Fifteen minutes later she was pulling up in front of her mother’s cedar-shingled bungalow, on a wooded slope in Topanga Canyon, only to find it dark. Odd. There was no light burning, either, in the converted garage that housed Nancy’s studio. Could she have gotten the dates mixed up? No, Stevie thought. She’d spoken to her mother only last night, Nancy informing her that she was making her famous zucchini fritters and asking her to pick up a jar of mayonnaise.
She let herself in with her key, placing the jar in its bag on the painted Tibetan cabinet by the door and calling out, “Mom?” Her heart was pounding and her mouth suddenly parched—too many years of listening to what came in over the newsroom’s police scanner. In her mind, an intruder lurked in every darkened hallway and at any given moment a medical emergency was but a heartbeat away.
She found Nancy stretched out, fully clothed, on her bed, eyes closed and her foot in its cast, an abstract montage of doodles drawn on with colored Magic Markers—her mother never met a blank canvas she could resist—propped on a bolster. Stevie let out the breath she’d been holding. Not a 911 call after all; Nancy must have taken a nap and overslept.
Stevie was reaching for the light switch on the wall when Nancy said, “Don’t.” Her voice was small and pained.
“Are you okay?” Stevie asked, thinking her mom’s foot must be bothering her and wondering if that ancient jar of aspirin was still in the medicine cabinet. Her mother didn’t reply. The pair of overalls she had on were crusted with bits of dried clay. Her hair that had once been the rooster-red of Stevie’s, now faded to the color of old pennies, fell in crinkly waves down her narrow, freckled shoulders. The TV was on, its sound muted, and in the flickery glow her face had the bluish-white cast of someone underwater. When she opened her eyes at last, it was only to stare sightlessly at the vintage Fillmore poster on the wall opposite the bed, with its swirly psychedelic print advertising a long-ago Big Brother and the Holding Company concert. Nancy had been there that night, close enough to feel the sweat off Janis Joplin’s brow.
“I was wrong to keep it from you,” she said in that same small, pained voice. “I should have told you.”
Stevie sank down on the bed, taking her mother’s hand in hers. It was cool and dry, with ridged calluses on her palm from her potter’s wheel. “Told me what?”
“About your father.”
Stevie’s heart bumped up into her throat. “But I thought—”
Her mother didn’t let her finish. “I was only trying to protect you, you have to believe that.” Tears leaked from the corners of her pale blue eyes to trickle down her temples and into her hair. “I was afraid of what would happen if it got out. Reporters hounding us everywhere we went, people staring and making assumptions…and worse.” She shuddered, closing her eyes again. “But I
have told you. You had a right to know.”
Stevie stared at her, shock pounding in dull waves against some distant shore inside her head. All this time she’d been led to believe that Nancy knew little more than she did.

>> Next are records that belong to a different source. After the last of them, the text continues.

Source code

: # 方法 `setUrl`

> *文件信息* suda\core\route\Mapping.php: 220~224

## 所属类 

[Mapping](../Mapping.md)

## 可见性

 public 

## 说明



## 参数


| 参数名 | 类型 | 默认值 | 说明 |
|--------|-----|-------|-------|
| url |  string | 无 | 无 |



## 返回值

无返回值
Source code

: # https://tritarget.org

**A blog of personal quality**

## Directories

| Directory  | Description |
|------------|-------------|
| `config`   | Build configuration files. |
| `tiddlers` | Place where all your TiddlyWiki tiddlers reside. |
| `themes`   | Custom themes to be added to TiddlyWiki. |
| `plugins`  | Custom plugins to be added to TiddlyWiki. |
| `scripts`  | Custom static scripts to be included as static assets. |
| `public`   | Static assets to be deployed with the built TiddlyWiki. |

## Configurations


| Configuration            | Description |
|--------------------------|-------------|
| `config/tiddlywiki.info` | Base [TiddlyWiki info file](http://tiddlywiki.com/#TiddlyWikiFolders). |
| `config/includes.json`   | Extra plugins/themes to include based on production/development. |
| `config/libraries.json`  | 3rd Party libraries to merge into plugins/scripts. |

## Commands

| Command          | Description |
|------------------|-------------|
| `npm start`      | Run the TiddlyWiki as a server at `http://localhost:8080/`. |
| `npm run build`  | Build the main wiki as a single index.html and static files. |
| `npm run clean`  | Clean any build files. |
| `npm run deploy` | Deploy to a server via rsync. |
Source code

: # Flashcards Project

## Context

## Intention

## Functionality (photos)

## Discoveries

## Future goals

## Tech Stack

“If I wasn’t sure at the time,” Nancy went on, “I’d know now just looking at you.” She turned toward Stevie, a faint, mirthless smile on her lips. “You’re the spitting image of him.”
Stevie felt the blood drain from her face. Her voice seemed to come from another room as she croaked, “Who?”
Nancy turned her gaze to the TV, where an old clip of Grant Tobin, in concert with Astral Plane, was playing on CNN—a slightly built young man flashing like quicksilver across the stage, his dark hair whipping about his head, his Rasputin eyes that had captivated a generation afire in his pale, fine-boned face. She lifted a trembling finger to point at the screen.